Dream home for film fest
Construction finally to begin early next year on Toronto Film Festival's complex of cinemas, museum, shop and condos
Aug. 24, 2006. 05:32 AM
MARTIN KNELMAN
It is taking two or three years longer than originally planned. But yesterday Piers Handling, CEO of the Toronto International Film Festival Group, revealed some good news as he heads into the 31st edition of the annual festival opening Sept. 7.
The shovel will finally go into the ground during the first three months of 2007 to start building the festival's elusive new dream home over a parking lot at King and John Sts. It promises to make festival activities a year-round feature of downtown life, and dramatically increase the festival's economic impact.
"This is a historic moment for us," Handling says. "It may have taken us longer to nail down the details but we have a firm commitment from our development partner to start building in the first quarter of next year."
At the same time, Handling and Bruce Kuwabera, the lead architect on the project, released detailed images that provide a sense of what the building will look like and feel like both from the inside and the outside.
"The basic idea is that the building will be like a city of film," explains Kuwabera (of the firm KPMB), "emphasizing the cinematic play of light and shadow, with many different frames linked by bridges and alleys."
According to Kuwabera, the festival group's five-storey, 150,000-square-foot podium will be divided into two parts — the open public area on the lower three levels, and a closed office area on the upper two levels.

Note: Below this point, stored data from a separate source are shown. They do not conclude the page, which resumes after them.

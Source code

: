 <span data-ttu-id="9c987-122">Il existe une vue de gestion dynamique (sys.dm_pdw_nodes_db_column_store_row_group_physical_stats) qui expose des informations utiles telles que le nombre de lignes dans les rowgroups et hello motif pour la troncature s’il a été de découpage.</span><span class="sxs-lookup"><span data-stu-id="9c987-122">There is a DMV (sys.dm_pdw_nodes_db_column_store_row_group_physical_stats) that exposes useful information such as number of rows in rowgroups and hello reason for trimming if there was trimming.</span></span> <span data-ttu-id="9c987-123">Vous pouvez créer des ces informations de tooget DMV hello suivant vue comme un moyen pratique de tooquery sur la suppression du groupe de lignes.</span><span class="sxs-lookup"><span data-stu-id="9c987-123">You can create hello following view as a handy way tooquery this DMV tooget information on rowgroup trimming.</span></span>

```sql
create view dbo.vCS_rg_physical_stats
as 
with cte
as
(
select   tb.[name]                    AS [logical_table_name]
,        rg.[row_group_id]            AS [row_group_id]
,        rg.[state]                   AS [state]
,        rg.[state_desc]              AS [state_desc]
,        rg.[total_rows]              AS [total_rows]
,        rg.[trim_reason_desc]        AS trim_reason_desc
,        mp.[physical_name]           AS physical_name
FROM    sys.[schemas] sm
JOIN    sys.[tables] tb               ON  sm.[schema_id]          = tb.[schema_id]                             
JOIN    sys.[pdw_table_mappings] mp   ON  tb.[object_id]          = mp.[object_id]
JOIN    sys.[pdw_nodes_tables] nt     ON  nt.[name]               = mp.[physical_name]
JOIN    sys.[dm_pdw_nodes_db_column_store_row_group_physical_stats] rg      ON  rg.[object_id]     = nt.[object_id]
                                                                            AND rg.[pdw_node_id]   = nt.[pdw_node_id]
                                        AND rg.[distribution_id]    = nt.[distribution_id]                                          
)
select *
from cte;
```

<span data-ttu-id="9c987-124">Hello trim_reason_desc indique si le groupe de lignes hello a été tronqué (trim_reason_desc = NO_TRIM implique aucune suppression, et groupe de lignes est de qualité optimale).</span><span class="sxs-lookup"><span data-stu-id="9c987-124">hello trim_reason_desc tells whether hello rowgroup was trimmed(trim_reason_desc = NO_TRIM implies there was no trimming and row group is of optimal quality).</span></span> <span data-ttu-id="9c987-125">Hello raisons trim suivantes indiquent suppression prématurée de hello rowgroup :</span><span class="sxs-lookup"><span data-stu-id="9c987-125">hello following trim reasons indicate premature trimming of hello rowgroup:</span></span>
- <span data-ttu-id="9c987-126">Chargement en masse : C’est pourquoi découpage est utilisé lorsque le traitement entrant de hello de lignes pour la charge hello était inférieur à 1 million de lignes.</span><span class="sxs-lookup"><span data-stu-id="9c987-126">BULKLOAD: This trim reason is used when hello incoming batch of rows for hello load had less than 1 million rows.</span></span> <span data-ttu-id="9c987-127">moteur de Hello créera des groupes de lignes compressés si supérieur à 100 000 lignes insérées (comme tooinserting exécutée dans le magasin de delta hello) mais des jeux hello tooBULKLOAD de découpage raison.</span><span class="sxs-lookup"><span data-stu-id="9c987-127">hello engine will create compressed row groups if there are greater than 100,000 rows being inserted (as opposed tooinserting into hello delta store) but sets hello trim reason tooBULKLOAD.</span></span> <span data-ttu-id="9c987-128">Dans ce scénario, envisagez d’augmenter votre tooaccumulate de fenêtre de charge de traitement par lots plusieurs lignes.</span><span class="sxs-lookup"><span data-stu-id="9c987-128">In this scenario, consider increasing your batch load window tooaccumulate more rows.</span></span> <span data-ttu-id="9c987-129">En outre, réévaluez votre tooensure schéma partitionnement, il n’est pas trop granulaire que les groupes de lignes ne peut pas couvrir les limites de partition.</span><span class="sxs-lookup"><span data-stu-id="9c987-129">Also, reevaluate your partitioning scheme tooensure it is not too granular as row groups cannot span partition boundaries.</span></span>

The ground level will be a dramatic lobby area suitable for receptions and media conferences, with an atrium extending to the top of the third level. The entry level also features a gallery large enough to house major film museum exhibits (such as a Hitchcock show from Paris that visited Montreal but not Toronto), as well as a retail shop stocked with film items and the festival's box office.
The second level will be dominated by three state-of-the-art screen rooms with 550 seats, 350 seats and 250 seats, along with a green room for guest talent.
Each cinema will have raked seating, and will be used for TIFF's Cinematheque Ontario programs, limited runs of specialty movies that do not have commercial distribution, and such annual Toronto film festivals as Hot Docs, the Gay and Lesbian festival and the Human Rights Watch festival.
The third level will have two smaller screening rooms with 150 seats and 80 seats.
The Film Reference Library will be placed on the fourth level, with most of the office space on the fifth floor.
Kuwabera has designed two separate atriums — a light-filled one on the top two levels, and a darker, more Film Noirish one on the lower three levels.
Above the podium: 37 storeys of luxury condo apartments being built by the festival's development partners, The Daniels Corp., in collaboration with Hollywood producer Ivan Reitman, whose family had owned the parking lot for decades.
Sales of the condo units are being launched on Sept. 8 with what is being billed as "an Inner Circle red carpet event" on the patio at Roy Thomson Hall. Prospective buyers for the 400 units have been wooed with the slogan "Get the star treatment."
The marketing campaign for the condos emphasizes they're ideal for people who want to live in a never-ending film festival.
Handling's development department still has a long way to go to reach its target of raising $196 million (which includes an endowment fund). The festival's share of the building cost is $129 million. So far it has raised $132 million, including $25 million each from the federal government and the Ontario government and more than $30 million from Bell, whose deal includes naming rights for the building.
That is enough to get the building started but the festival needs to raise at least $64 million more between now and 2009.
Yesterday Handling announced two new gifts: $1 million from Toronto broadcasting tycoon Allan Slaight, and $500,000 from BMO. The biggest naming opportunity up for grabs is the largest of the five cinemas — which is worth $10 million or more.
The target completion date has been put back to the 2009 Toronto film festival, three years later than planned when the project was announced in 2003.
Still, Handling feels confident he will have the last laugh, defying naysayers who predicted this building would never go up.